— Task statement —
Each line of the records below that holds "backend" should be copied out.

— Given data —
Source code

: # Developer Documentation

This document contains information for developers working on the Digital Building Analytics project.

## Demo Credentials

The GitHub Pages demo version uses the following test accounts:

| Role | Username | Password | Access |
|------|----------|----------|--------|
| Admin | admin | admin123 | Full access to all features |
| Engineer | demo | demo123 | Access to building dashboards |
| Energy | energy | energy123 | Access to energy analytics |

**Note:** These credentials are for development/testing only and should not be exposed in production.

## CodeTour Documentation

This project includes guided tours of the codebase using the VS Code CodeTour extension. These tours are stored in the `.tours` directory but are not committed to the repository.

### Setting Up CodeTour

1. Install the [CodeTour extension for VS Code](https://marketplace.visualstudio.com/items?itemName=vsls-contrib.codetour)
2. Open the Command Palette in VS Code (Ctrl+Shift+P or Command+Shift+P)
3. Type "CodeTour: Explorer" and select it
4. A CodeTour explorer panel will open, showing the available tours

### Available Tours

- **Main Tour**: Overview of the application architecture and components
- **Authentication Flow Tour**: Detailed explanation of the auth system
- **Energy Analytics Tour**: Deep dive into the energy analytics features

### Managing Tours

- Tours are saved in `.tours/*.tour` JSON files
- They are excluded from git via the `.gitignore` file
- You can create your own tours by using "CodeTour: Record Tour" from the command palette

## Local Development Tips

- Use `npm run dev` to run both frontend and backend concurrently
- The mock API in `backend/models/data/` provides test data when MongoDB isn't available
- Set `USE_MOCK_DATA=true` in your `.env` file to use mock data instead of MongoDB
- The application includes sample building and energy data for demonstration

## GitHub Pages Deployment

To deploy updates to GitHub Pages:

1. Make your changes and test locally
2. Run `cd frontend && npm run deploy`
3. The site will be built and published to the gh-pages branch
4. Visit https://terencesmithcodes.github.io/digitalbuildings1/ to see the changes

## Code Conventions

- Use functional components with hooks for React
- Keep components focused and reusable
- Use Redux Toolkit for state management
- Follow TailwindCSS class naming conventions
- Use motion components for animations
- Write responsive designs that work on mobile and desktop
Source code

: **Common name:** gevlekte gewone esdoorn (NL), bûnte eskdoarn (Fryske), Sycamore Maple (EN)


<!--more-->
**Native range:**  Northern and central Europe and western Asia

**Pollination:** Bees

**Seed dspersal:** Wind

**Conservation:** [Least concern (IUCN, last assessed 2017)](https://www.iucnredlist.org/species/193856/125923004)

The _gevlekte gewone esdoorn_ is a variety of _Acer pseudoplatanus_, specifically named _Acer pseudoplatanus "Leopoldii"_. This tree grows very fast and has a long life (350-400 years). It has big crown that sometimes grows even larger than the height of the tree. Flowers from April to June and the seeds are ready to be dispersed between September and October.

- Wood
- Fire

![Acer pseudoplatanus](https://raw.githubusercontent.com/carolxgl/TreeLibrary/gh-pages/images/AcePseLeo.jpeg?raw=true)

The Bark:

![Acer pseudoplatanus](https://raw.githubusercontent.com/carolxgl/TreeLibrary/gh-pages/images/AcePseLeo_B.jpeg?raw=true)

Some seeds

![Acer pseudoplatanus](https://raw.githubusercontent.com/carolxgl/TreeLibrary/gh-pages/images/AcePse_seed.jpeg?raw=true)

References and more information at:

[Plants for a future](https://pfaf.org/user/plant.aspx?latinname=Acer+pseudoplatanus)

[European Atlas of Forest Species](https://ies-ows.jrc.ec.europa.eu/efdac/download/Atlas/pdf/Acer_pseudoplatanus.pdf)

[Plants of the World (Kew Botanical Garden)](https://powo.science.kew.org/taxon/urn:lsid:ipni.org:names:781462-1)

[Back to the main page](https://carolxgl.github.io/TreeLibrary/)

— Response area —
- Use `npm run dev` to run both frontend and backend concurrently
- The mock API in `backend/models/data/` provides test data when MongoDB isn't available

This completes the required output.